Scrape and model airbnb listings
This repo contains some functions for scraping and cleaning apartment listings from the visible front end of airbnb.com, and some code exploring and modeling how the rental features relate to price.
The file airbnbScrape.R contains the function scrapeAirbnb(), which takes a string argument for city (format matching url for airbnb city searches, e.g. "New-York--NY"), number of pages to scrape (airbnb lists a max of 17 pages), whether to write to file, and rental type ("entire", "private", "all").
dat <- scrapeAirbnb("Taos--NM", aptType="private")
The returned data frame may have duplicate listings. These can be removed with the function cleanAirbnb(). Pass this function the directory of files to clean. The function also optionally removes extreme outliers (less than Q1 - 3 * IQR, greater than Q3 - 3 * IQR), and splits the data into training and testing files for predictive modeling (these files are written into a subdirectory of the passed path called trnTstData).
trnDat <- cleanAirbnb("data", removeOutliers = F, trainingProp = 0.75)
I scraped airbnb listings for the 5 biggest cities in the US: NYC, LA, Chicago, Houston, and Philadelphia. The file airbnbExplore.R contains code exploring the relationship of different listing features to price (2207 listings after cleaning and removal of 550 as a test set).
This exploration showed that key listing features related to price are: city, rental type, and number of people that a listing could accommodate. Plotted below are the relationships of these variables to price.
The figure below shows average price by city and rental type. Rentals of an entire space command a higher price than private rooms, and price overall roughly tracks the size of the city.
The figure below shows prices by the number of people a listing accommodates. Price increases linearly with accommodation size, and this slope varies somewhat by city, with NYC showing the biggest increases in price with increases in accommodation size.
I created two types of predictive model of Airbnb listing prices: 1. a regression model, 2. a random forest model (see predictAirbnb.R). The parameters of these models were learned using k-fold cross validataion (k=10) on a training data set (random 80% of data), and tested on a held out testing set (remaining 20% of data).

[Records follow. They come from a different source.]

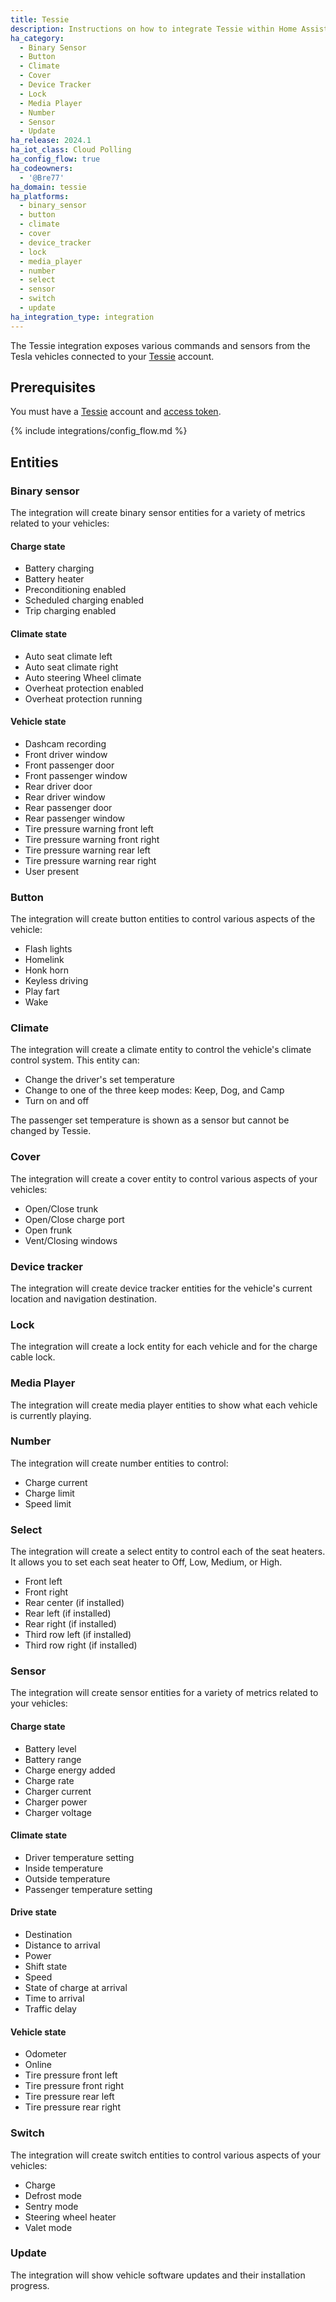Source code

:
 ```yaml
---
title: Tessie
description: Instructions on how to integrate Tessie within Home Assistant.
ha_category:
  - Binary Sensor
  - Button
  - Climate
  - Cover
  - Device Tracker
  - Lock
  - Media Player
  - Number
  - Sensor
  - Update
ha_release: 2024.1
ha_iot_class: Cloud Polling
ha_config_flow: true
ha_codeowners:
  - '@Bre77'
ha_domain: tessie
ha_platforms:
  - binary_sensor
  - button
  - climate
  - cover
  - device_tracker
  - lock
  - media_player
  - number
  - select
  - sensor
  - switch
  - update
ha_integration_type: integration
---
```


The Tessie integration exposes various commands and sensors from the Tesla vehicles connected to your [Tessie](https://my.tessie.com/) account.

## Prerequisites

You must have a [Tessie](https://my.tessie.com/) account and [access token](https://my.tessie.com/settings/api).

{% include integrations/config_flow.md %}

## Entities

### Binary sensor

The integration will create binary sensor entities for a variety of metrics related to your vehicles:

#### Charge state

- Battery charging
- Battery heater
- Preconditioning enabled
- Scheduled charging enabled
- Trip charging enabled

#### Climate state

- Auto seat climate left
- Auto seat climate right
- Auto steering Wheel climate
- Overheat protection enabled
- Overheat protection running

#### Vehicle state

- Dashcam recording
- Front driver window
- Front passenger door
- Front passenger window
- Rear driver door
- Rear driver window
- Rear passenger door
- Rear passenger window
- Tire pressure warning front left
- Tire pressure warning front right
- Tire pressure warning rear left
- Tire pressure warning rear right
- User present

### Button

The integration will create button entities to control various aspects of the vehicle:

- Flash lights
- Homelink
- Honk horn
- Keyless driving
- Play fart
- Wake

### Climate

The integration will create a climate entity to control the vehicle's climate control system. This entity can:

- Change the driver's set temperature
- Change to one of the three keep modes: Keep, Dog, and Camp
- Turn on and off

The passenger set temperature is shown as a sensor but cannot be changed by Tessie.

### Cover

The integration will create a cover entity to control various aspects of your vehicles:

- Open/Close trunk
- Open/Close charge port
- Open frunk
- Vent/Closing windows

### Device tracker

The integration will create device tracker entities for the vehicle's current location and navigation destination.

### Lock

The integration will create a lock entity for each vehicle and for the charge cable lock.

### Media Player

The integration will create media player entities to show what each vehicle is currently playing.

### Number

The integration will create number entities to control:

- Charge current
- Charge limit
- Speed limit

### Select

The integration will create a select entity to control each of the seat heaters. It allows you to set each seat heater to Off, Low, Medium, or High.

- Front left
- Front right
- Rear center (if installed)
- Rear left (if installed)
- Rear right (if installed)
- Third row left (if installed)
- Third row right (if installed)

### Sensor

The integration will create sensor entities for a variety of metrics related to your vehicles:

#### Charge state

- Battery level
- Battery range
- Charge energy added
- Charge rate
- Charger current
- Charger power
- Charger voltage

#### Climate state

- Driver temperature setting
- Inside temperature
- Outside temperature
- Passenger temperature setting

#### Drive state

- Destination
- Distance to arrival
- Power
- Shift state
- Speed
- State of charge at arrival
- Time to arrival
- Traffic delay

#### Vehicle state

- Odometer
- Online
- Tire pressure front left
- Tire pressure front right
- Tire pressure rear left
- Tire pressure rear right

### Switch

The integration will create switch entities to control various aspects of your vehicles:

- Charge
- Defrost mode
- Sentry mode
- Steering wheel heater
- Valet mode

### Update

The integration will show vehicle software updates and their installation progress.
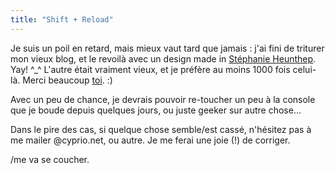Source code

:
 ```yaml
---
title: "Shift + Reload"
---
```


Je suis un poil en retard, mais mieux vaut tard que jamais : j'ai fini de
triturer mon vieux blog, et le revoilà avec un design made in [Stéphanie
Heunthep](http://tfekoi.org/). Yay! ^_^ L'autre était vraiment vieux, et je
préfère au moins 1000 fois celui-là. Merci beaucoup
[toi](http://azi.tfekoi.org). :)

Avec un peu de chance, je devrais pouvoir re-toucher un peu à la console que
je boude depuis quelques jours, ou juste geeker sur autre chose...

Dans le pire des cas, si quelque chose semble/est cassé, n'hésitez pas à me
mailer @cyprio.net, ou autre. Je me ferai une joie (!) de corriger.

/me va se coucher.

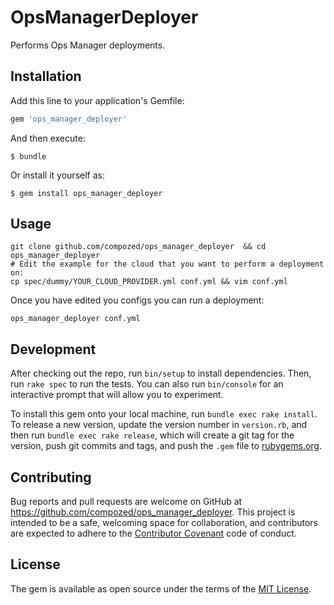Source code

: # OpsManagerDeployer

Performs Ops Manager deployments.

## Installation

Add this line to your application's Gemfile:

```ruby
gem 'ops_manager_deployer'
```

And then execute:

    $ bundle

Or install it yourself as:

    $ gem install ops_manager_deployer

## Usage

    git clone github.com/compozed/ops_manager_deployer  && cd ops_manager_deployer
    # Edit the example for the cloud that you want to perform a deployment on:
    cp spec/dummy/YOUR_CLOUD_PROVIDER.yml conf.yml && vim conf.yml

Once you have edited you configs you can run a deployment:

    ops_manager_deployer conf.yml


## Development

After checking out the repo, run `bin/setup` to install dependencies. Then, run `rake spec` to run the tests. You can also run `bin/console` for an interactive prompt that will allow you to experiment.

To install this gem onto your local machine, run `bundle exec rake install`. To release a new version, update the version number in `version.rb`, and then run `bundle exec rake release`, which will create a git tag for the version, push git commits and tags, and push the `.gem` file to [rubygems.org](https://rubygems.org).

## Contributing

Bug reports and pull requests are welcome on GitHub at https://github.com/compozed/ops_manager_deployer. This project is intended to be a safe, welcoming space for collaboration, and contributors are expected to adhere to the [Contributor Covenant](contributor-covenant.org) code of conduct.


## License

The gem is available as open source under the terms of the [MIT License](http://opensource.org/licenses/MIT).

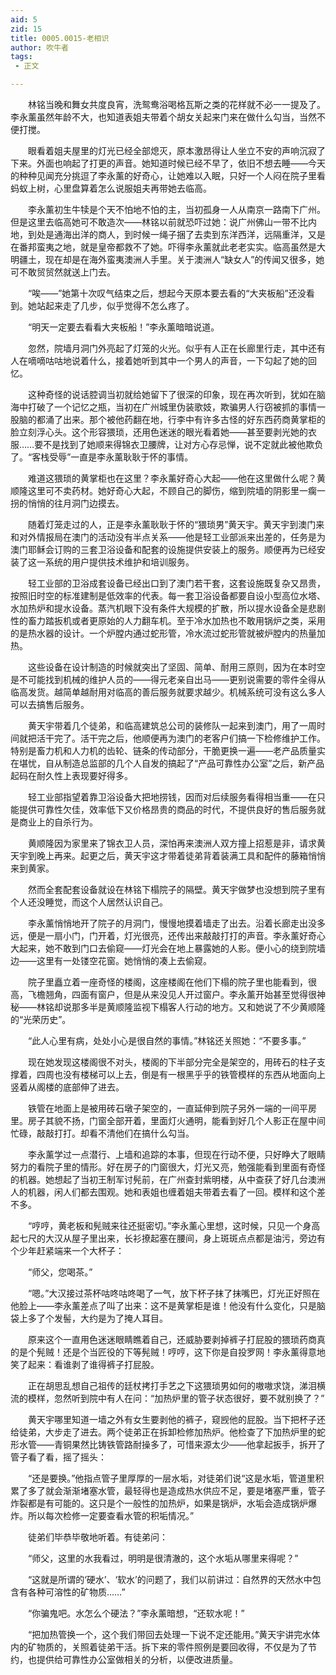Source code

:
 ```yaml
---
aid: 5
zid: 15
title: 0005.0015-老相识
author: 吹牛者
tags: 
 - 正文

---
```




　　林铭当晚和舞女共度良宵，洗鸳鸯浴喝格瓦斯之类的花样就不必一一提及了。李永薰虽然年龄不大，也知道表姐夫带着个胡女关起来门来在做什么勾当，当然不便打搅。

　　眼看着姐夫屋里的灯光已经全部熄灭，原本激昂得让人坐立不安的声响沉寂了下来。外面也响起了打更的声音。她知道时候已经不早了，依旧不想去睡——今天的种种见闻充分挑逗了李永薰的好奇心，让她难以入眠，只好一个人闷在院子里看蚂蚁上树，心里盘算着怎么说服姐夫再带她去临高。

　　李永薰初生牛犊是个天不怕地不怕的主，当初孤身一人从南京一路南下广州。但是这里去临高她可不敢造次——林铭以前就恐吓过她：说广州佛山一带不比内地，到处是通海出洋的商人，到时候一绳子捆了去卖到东洋西洋，远隔重洋，又是在番邦蛮夷之地，就是皇帝都救不了她。吓得李永薰就此老老实实。临高虽然是大明疆土，现在却是在海外蛮夷澳洲人手里。关于澳洲人“缺女人”的传闻又很多，她可不敢贸贸然就送上门去。

　　“唉——”她第十次叹气结束之后，想起今天原本要去看的“大夹板船”还没看到。她站起来走了几步，似乎觉得不怎么疼了。

　　“明天一定要去看看大夹板船！”李永薰暗暗说道。

　　忽然，院墙月洞门外亮起了灯笼的火光。似乎有人正在长廊里行走，其中还有人在嘀嘀咕咕地说着什么，接着她听到其中一个男人的声音，一下勾起了她的回忆。

　　这种奇怪的说话腔调当初就给她留下了很深的印象，现在再次听到，犹如在脑海中打破了一个记忆之瓶，当初在广州城里伪装歌妓，欺骗男人行窃被抓的事情一股脑的都涌了出来。那个被他药翻在地，行李中有许多古怪的好东西药商黄掌柜的脸立刻浮心头。这个形容猥琐，还用色迷迷的眼光看着她——甚至要剥光她的衣服……要不是找到了她顺来得锦衣卫腰牌，让对方心存忌惮，说不定就此被他欺负了。“客栈受辱”一直是李永薰耿耿于怀的事情。

　　难道这猥琐的黄掌柜也在这里？李永薰好奇心大起——他在这里做什么呢？黄顺隆这里可不卖药材。她好奇心大起，不顾自己的脚伤，缩到院墙的阴影里一瘸一拐的悄悄的往月洞门边摸去。

　　随着灯笼走过的人，正是李永薰耿耿于怀的“猥琐男”黄天宇。黄天宇到澳门来和对外情报局在澳门的活动没有半点关系——他是轻工业部派来出差的，任务是为澳门耶稣会订购的三套卫浴设备和配套的设施提供安装上的服务。顺便再为已经安装了这一系统的用户提供技术维护和培训服务。

　　轻工业部的卫浴成套设备已经出口到了澳门若干套，这套设施既复杂又昂贵，按照旧时空的标准建制是低效率的代表。每一套卫浴设备都要自设小型高位水塔、水加热炉和提水设备。蒸汽机眼下没有条件大规模的扩散，所以提水设备全是悲剧性的畜力踏扳机或者更原始的人力翻车机。至于冷水加热也不敢用锅炉之类，采用的是热水器的设计。一个炉膛内通过蛇形管，冷水流过蛇形管就被炉膛内的热量加热。

　　这些设备在设计制造的时候就突出了坚固、简单、耐用三原则，因为在本时空是不可能找到机械的维护人员的——得元老亲自出马——更别说需要的零件全得从临高发货。越简单越耐用对临高的善后服务就要求越少。机械系统可没有这么多人可以去搞售后服务。

　　黄天宇带着几个徒弟，和临高建筑总公司的装修队一起来到澳门，用了一周时间就把活干完了。活干完之后，他顺便再为澳门的老客户们搞一下检修维护工作。特别是畜力机和人力机的齿轮、链条的传动部分，干脆更换一遍——老产品质量实在堪忧，自从制造总监部的几个人自发的搞起了“产品可靠性办公室”之后，新产品起码在耐久性上表现要好得多。

　　轻工业部指望着靠卫浴设备大把地捞钱，因而对后续服务看得相当重——在只能提供可靠性欠佳，效率低下又价格昂贵的商品的时代，不提供良好的售后服务就是商业上的自杀行为。

　　黄顺隆因为家里来了锦衣卫人员，深怕再来澳洲人双方撞上招惹是非，请求黄天宇到晚上再来。起更之后，黄天宇这才带着徒弟背着装满工具和配件的藤箱悄悄来到黄家。

　　然而全套配套设备就设在林铭下榻院子的隔壁。黄天宇做梦也没想到院子里有个人还没睡觉，而这个人居然认识自己。

　　李永薰悄悄地开了院子的月洞门，慢慢地摸着墙走了出去。沿着长廊走出没多远，便是一扇小门，门开着，灯光很亮，还传出来敲敲打打的声音。李永薰好奇心大起来，她不敢到门口去偷窥——灯光会在地上暴露她的人影。便小心的绕到院墙边——这里有一处镂空花窗。她悄悄的凑上去偷窥。

　　院子里矗立着一座奇怪的楼阁，这座楼阁在他们下榻的院子里也能看到，很高，飞檐翘角，四面有窗户，但是从来没见人开过窗户。李永薰开始甚至觉得很神秘——林铭却说那多半是黄顺隆监视下榻客人行动的地方。又和她说了不少黄顺隆的“光荣历史”。

　　“此人心里有病，处处小心是很自然的事情。”林铭还关照她：“不要多事。”

　　现在她发现这楼阁很不对头，楼阁的下半部分完全是架空的，用砖石的柱子支撑着，四周也没有楼梯可以上去，倒是有一根黑乎乎的铁管模样的东西从地面向上竖着从阁楼的底部伸了进去。

　　铁管在地面上是被用砖石墩子架空的，一直延伸到院子另外一端的一间平房里。房子其貌不扬，门窗全部开着，里面灯火通明，能看到好几个人影正在屋中间忙碌，敲敲打打。却看不清他们在搞什么勾当。

　　李永薰学过一点潜行、上墙和追踪的本事，但现在行动不便，只好睁大了眼睛努力的看院子里的情形。好在房子的门窗很大，灯光又亮，勉强能看到里面有奇怪的机器。她想起了当初王制军讨髡前，在广州查封紫明楼，从中查获了好几台澳洲人的机器，闲人们都去围观。她和表姐也缠着姐夫带着去看了一回。模样和这个差不多。

　　“哼哼，黄老板和髡贼来往还挺密切。”李永薰心里想，这时候，只见一个身高起七尺的大汉从屋子里出来，长衫撩起塞在腰间，身上斑斑点点都是油污，旁边有个少年赶紧端来一个大杯子：

　　“师父，您喝茶。”

　　“嗯。”大汉接过茶杯咕咚咕咚喝了一气，放下杯子抹了抹嘴巴，灯光正好照在他脸上——李永薰差点了叫了出来：这不是黄掌柜是谁！他没有什么变化，只是脑袋上多了个发髻，大约是为了掩人耳目。

　　原来这个一直用色迷迷眼睛瞧着自己，还威胁要剥掉裤子打屁股的猥琐药商真的是个髡贼！还是个当匠役的下等髡贼！哼哼，这下你是自投罗网！李永薰得意地笑了起来：看谁剥了谁得裤子打屁股。

　　正在胡思乱想自己祖传的廷杖拷打手艺之下这猥琐男如何的嗷嗷求饶，涕泪横流的模样，忽然听到院中有人在问：“加热炉里的管子状态很好，要不就别换了？”

　　黄天宇哪里知道一墙之外有女生要剥他的裤子，窥觊他的屁股。当下把杯子还给徒弟，大步走了进去。两个徒弟正在拆卸检修加热炉。他检查了下加热炉里的蛇形水管——青铜果然比铸铁管路耐操多了，可惜来源太少——他拿起扳手，拆开了管子看了看，摇了摇头：

　　“还是要换。”他指点管子里厚厚的一层水垢，对徒弟们说“这是水垢，管道里积累了多了就会渐渐堵塞水管，最轻得也是造成热水供应不足，要是堵塞严重，管子炸裂都是有可能的。这只是个一般性的加热炉，如果是锅炉，水垢会造成锅炉爆炸。所以每次检修一定要查看水管的积垢情况。”

　　徒弟们毕恭毕敬地听着。有徒弟问：

　　“师父，这里的水我看过，明明是很清澈的，这个水垢从哪里来得呢？”

　　“这就是所谓的‘硬水’、‘软水’的问题了，我们以前讲过：自然界的天然水中包含有各种可溶性的矿物质……”

　　“你骗鬼吧。水怎么个硬法？”李永薰暗想，“还软水呢！”

　　“把加热管换一个，这个我们带回去处理一下说不定还能用。”黄天宇讲完水体内的矿物质的，关照着徒弟干活。拆下来的零件照例是要回收得，不仅是为了节约，也提供给可靠性办公室做相关的分析，以便改进质量。


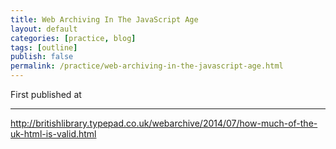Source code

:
 ```yaml
---
title: Web Archiving In The JavaScript Age
layout: default
categories: [practice, blog]
tags: [outline]
publish: false
permalink: /practice/web-archiving-in-the-javascript-age.html
---
```


First published at 


---

http://britishlibrary.typepad.co.uk/webarchive/2014/07/how-much-of-the-uk-html-is-valid.html


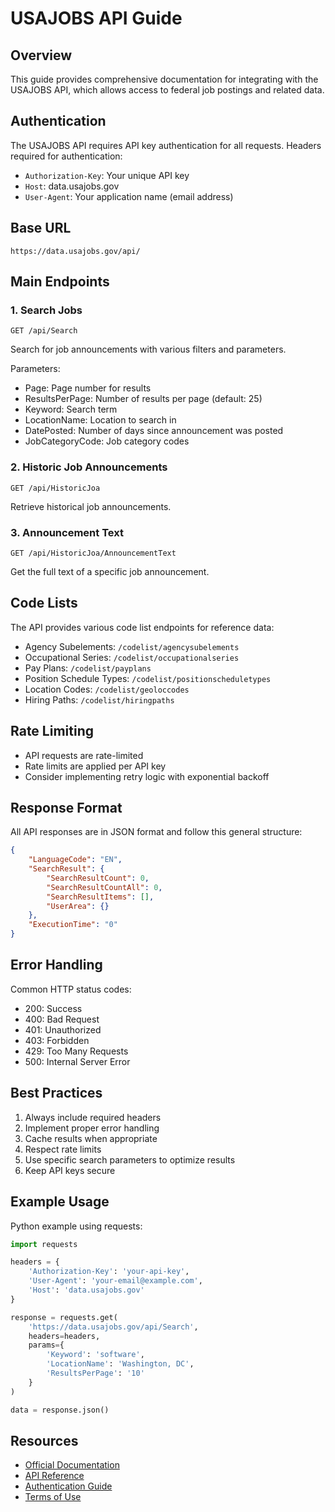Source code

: # USAJOBS API Guide

## Overview
This guide provides comprehensive documentation for integrating with the USAJOBS API, which allows access to federal job postings and related data.

## Authentication
The USAJOBS API requires API key authentication for all requests. Headers required for authentication:

- `Authorization-Key`: Your unique API key
- `Host`: data.usajobs.gov
- `User-Agent`: Your application name (email address)

## Base URL
```
https://data.usajobs.gov/api/
```

## Main Endpoints

### 1. Search Jobs
```
GET /api/Search
```
Search for job announcements with various filters and parameters.

Parameters:
- Page: Page number for results
- ResultsPerPage: Number of results per page (default: 25)
- Keyword: Search term
- LocationName: Location to search in
- DatePosted: Number of days since announcement was posted
- JobCategoryCode: Job category codes

### 2. Historic Job Announcements
```
GET /api/HistoricJoa
```
Retrieve historical job announcements.

### 3. Announcement Text
```
GET /api/HistoricJoa/AnnouncementText
```
Get the full text of a specific job announcement.

## Code Lists
The API provides various code list endpoints for reference data:

- Agency Subelements: `/codelist/agencysubelements`
- Occupational Series: `/codelist/occupationalseries`
- Pay Plans: `/codelist/payplans`
- Position Schedule Types: `/codelist/positionscheduletypes`
- Location Codes: `/codelist/geoloccodes`
- Hiring Paths: `/codelist/hiringpaths`

## Rate Limiting
- API requests are rate-limited
- Rate limits are applied per API key
- Consider implementing retry logic with exponential backoff

## Response Format
All API responses are in JSON format and follow this general structure:

```json
{
    "LanguageCode": "EN",
    "SearchResult": {
        "SearchResultCount": 0,
        "SearchResultCountAll": 0,
        "SearchResultItems": [],
        "UserArea": {}
    },
    "ExecutionTime": "0"
}
```

## Error Handling
Common HTTP status codes:
- 200: Success
- 400: Bad Request
- 401: Unauthorized
- 403: Forbidden
- 429: Too Many Requests
- 500: Internal Server Error

## Best Practices
1. Always include required headers
2. Implement proper error handling
3. Cache results when appropriate
4. Respect rate limits
5. Use specific search parameters to optimize results
6. Keep API keys secure

## Example Usage
Python example using requests:

```python
import requests

headers = {
    'Authorization-Key': 'your-api-key',
    'User-Agent': 'your-email@example.com',
    'Host': 'data.usajobs.gov'
}

response = requests.get(
    'https://data.usajobs.gov/api/Search',
    headers=headers,
    params={
        'Keyword': 'software',
        'LocationName': 'Washington, DC',
        'ResultsPerPage': '10'
    }
)

data = response.json()
```

## Resources
- [Official Documentation](https://developer.usajobs.gov/)
- [API Reference](https://developer.usajobs.gov/api-reference/)
- [Authentication Guide](https://developer.usajobs.gov/guides/authentication)
- [Terms of Use](https://developer.usajobs.gov/guides/terms-of-use)
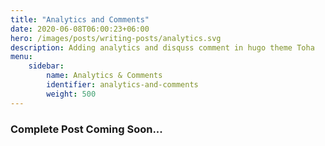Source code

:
 ```yaml
---
title: "Analytics and Comments"
date: 2020-06-08T06:00:23+06:00
hero: /images/posts/writing-posts/analytics.svg
description: Adding analytics and disquss comment in hugo theme Toha
menu:
    sidebar:
        name: Analytics & Comments
        identifier: analytics-and-comments
        weight: 500
---
```


### Complete Post Coming Soon...
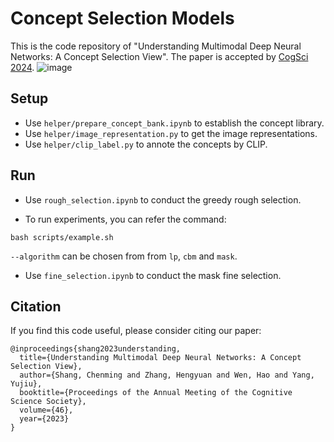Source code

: # Concept Selection Models
This is the code repository of "Understanding Multimodal Deep Neural Networks: A Concept Selection View". The paper is accepted by [CogSci 2024](https://escholarship.org/uc/item/1h67z0ww).
![image](https://github.com/user-attachments/assets/b5ce4b98-19be-4053-b299-2560a84388ec)

## Setup
- Use ```helper/prepare_concept_bank.ipynb``` to establish the concept library.
- Use ```helper/image_representation.py``` to get the image representations.
- Use ```helper/clip_label.py``` to annote the concepts by CLIP.

## Run
- Use ```rough_selection.ipynb``` to conduct the greedy rough selection.

- To run experiments, you can refer the command:
```
bash scripts/example.sh
```
```--algorithm``` can be chosen from from ```lp```, ```cbm``` and ```mask```.

- Use ```fine_selection.ipynb``` to conduct the mask fine selection.

## Citation
If you find this code useful, please consider citing our paper:
```
@inproceedings{shang2023understanding,
  title={Understanding Multimodal Deep Neural Networks: A Concept Selection View},
  author={Shang, Chenming and Zhang, Hengyuan and Wen, Hao and Yang, Yujiu},
  booktitle={Proceedings of the Annual Meeting of the Cognitive Science Society},
  volume={46},
  year={2023}
}
```
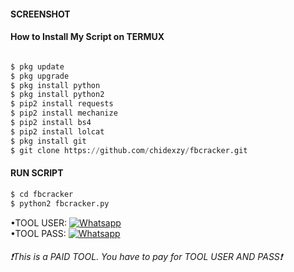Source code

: #### SCREENSHOT

<a img src="https://raw.githubusercontent.com/chidexzy/fbcracker/main/20220121_154002.jpg?token=GHSAT0AAAAAABOJVFBOZXKPSGIHAGJLZGIKYPKY32Q" />

<h4>How to Install My Script on TERMUX</h4>
<p align="center">

```python

$ pkg update
$ pkg upgrade
$ pkg install python
$ pkg install python2
$ pip2 install requests
$ pip2 install mechanize
$ pip2 install bs4
$ pip2 install lolcat
$ pkg install git
$ git clone https://github.com/chidexzy/fbcracker.git
```
#### RUN SCRIPT
```python
$ cd fbcracker
$ python2 fbcracker.py
```
•TOOL USER: [![Whatsapp](https://img.shields.io/badge/Whatsapp-CHIDEXZY-deepgreen?style=flat-square&logo=whatsapp)](https://wa.me/qr/BLRFNOUYDCRPO1)</br>
•TOOL PASS: [![Whatsapp](https://img.shields.io/badge/Whatsapp-CHIDEXZY-deepgreen?style=flat-square&logo=whatsapp)](https://wa.me/qr/BLRFNOUYDCRPO1)

<h6>❗This is a PAID TOOL. You have to pay for TOOL USER AND PASS❗</h6>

Several sets of features were used for different iterations of the linear regression model. Ratings (average stars, number of reviews) did not prove to be useful features for predicting listing price, nor did the moderating effects of city observed in the plots above. The following features related notably to listing price: city, accommodation size, room type, number of bedrooms, property type, city centered latitude and longitude, and whether the renter had multiple listings. This model explained 51% of price variance in the testing set (RMSE = 29.2). The plot below shows the pricing predictions of this model relative to the observed prices on the testing set (diagonal line references perfect prediction).
The random forest model used all features in the regression model and additionally number of reviews, average stars, and number of beds (the correlation of the latter with accommodation size does not pose the same problem here as in the regression model). This model had a minimum node size of 5 and 1000 trees. I searched across the number of variables for the best number available for splitting at each node for the choice associated with the smallest RMSE (mtry=3). This model narrowly outperforms linear regression, explaining 54% of the variance (pseudo-R^2) in the test set (RMSE = 28.7).
Both models suffer from notable underprediction for higher price listings. The sample is less dense here (prices are right skewed), perhaps accounting for some of the error. Predictive models of price may be improved with more training data across the range of prices, and potentially with more, and better, listing features (e.g. ammenities, minimum night stay, distance from transportation, reviews on apartment attributes such as the accuracy of ad, communication, cleanliness, etc.).